[[ Source records open ]]

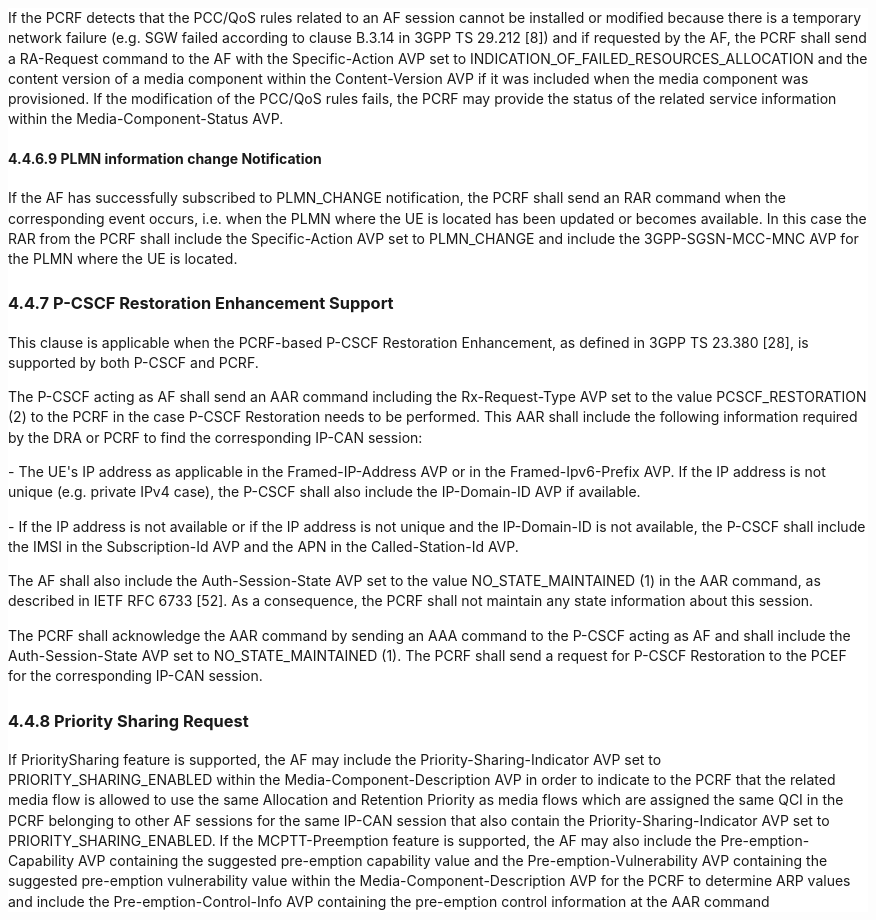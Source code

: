 If the PCRF detects that the PCC/QoS rules related to an AF session
cannot be installed or modified because there is a temporary network
failure (e.g. SGW failed according to clause B.3.14 in
3GPP TS 29.212 \[8\]) and if requested by the AF, the PCRF shall send a
RA-Request command to the AF with the Specific-Action AVP set to
INDICATION\_OF\_FAILED\_RESOURCES\_ALLOCATION and the content version of
a media component within the Content-Version AVP if it was included when
the media component was provisioned. If the modification of the PCC/QoS
rules fails, the PCRF may provide the status of the related service
information within the Media-Component-Status AVP.

#### 4.4.6.9 PLMN information change Notification

If the AF has successfully subscribed to PLMN\_CHANGE notification, the
PCRF shall send an RAR command when the corresponding event occurs, i.e.
when the PLMN where the UE is located has been updated or becomes
available. In this case the RAR from the PCRF shall include the
Specific-Action AVP set to PLMN\_CHANGE and include the
3GPP-SGSN-MCC-MNC AVP for the PLMN where the UE is located.

### 4.4.7 P-CSCF Restoration Enhancement Support

This clause is applicable when the PCRF-based P-CSCF Restoration
Enhancement, as defined in 3GPP TS 23.380 \[28\], is supported by both
P-CSCF and PCRF.

The P-CSCF acting as AF shall send an AAR command including the
Rx-Request-Type AVP set to the value PCSCF\_RESTORATION (2) to the PCRF
in the case P-CSCF Restoration needs to be performed. This AAR shall
include the following information required by the DRA or PCRF to find
the corresponding IP-CAN session:

\- The UE's IP address as applicable in the Framed-IP-Address AVP or in
the Framed-Ipv6-Prefix AVP. If the IP address is not unique (e.g.
private IPv4 case), the P-CSCF shall also include the IP-Domain-ID AVP
if available.

\- If the IP address is not available or if the IP address is not unique
and the IP-Domain-ID is not available, the P-CSCF shall include the IMSI
in the Subscription-Id AVP and the APN in the Called-Station-Id AVP.

The AF shall also include the Auth-Session-State AVP set to the value
NO\_STATE\_MAINTAINED (1) in the AAR command, as described in
IETF RFC 6733 \[52\]. As a consequence, the PCRF shall not maintain any
state information about this session.

The PCRF shall acknowledge the AAR command by sending an AAA command to
the P-CSCF acting as AF and shall include the Auth-Session-State AVP set
to NO\_STATE\_MAINTAINED (1). The PCRF shall send a request for P-CSCF
Restoration to the PCEF for the corresponding IP-CAN session.

### 4.4.8 Priority Sharing Request 

If PrioritySharing feature is supported, the AF may include the
Priority-Sharing-Indicator AVP set to PRIORITY\_SHARING\_ENABLED within
the Media-Component-Description AVP in order to indicate to the PCRF
that the related media flow is allowed to use the same Allocation and
Retention Priority as media flows which are assigned the same QCI in the
PCRF belonging to other AF sessions for the same IP-CAN session that
also contain the Priority-Sharing-Indicator AVP set to
PRIORITY\_SHARING\_ENABLED. If the MCPTT-Preemption feature is
supported, the AF may also include the Pre-emption-Capability AVP
containing the suggested pre-emption capability value and the
Pre-emption-Vulnerability AVP containing the suggested pre-emption
vulnerability value within the Media-Component-Description AVP for the
PCRF to determine ARP values and include the Pre-emption-Control-Info
AVP containing the pre-emption control information at the AAR command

[[ Source records closed ]]

# Prompt:
All lines above from the one containing "NO\_STATE\_MAINTAINED (1) in" to the one containing "the Media-Component-Description AVP in" must be repeated exactly, both lines included, and no others.

# Problem solution:
NO\_STATE\_MAINTAINED (1) in the AAR command, as described in
IETF RFC 6733 \[52\]. As a consequence, the PCRF shall not maintain any
state information about this session.

The PCRF shall acknowledge the AAR command by sending an AAA command to
the P-CSCF acting as AF and shall include the Auth-Session-State AVP set
to NO\_STATE\_MAINTAINED (1). The PCRF shall send a request for P-CSCF
Restoration to the PCEF for the corresponding IP-CAN session.

### 4.4.8 Priority Sharing Request 

If PrioritySharing feature is supported, the AF may include the
Priority-Sharing-Indicator AVP set to PRIORITY\_SHARING\_ENABLED within
the Media-Component-Description AVP in order to indicate to the PCRF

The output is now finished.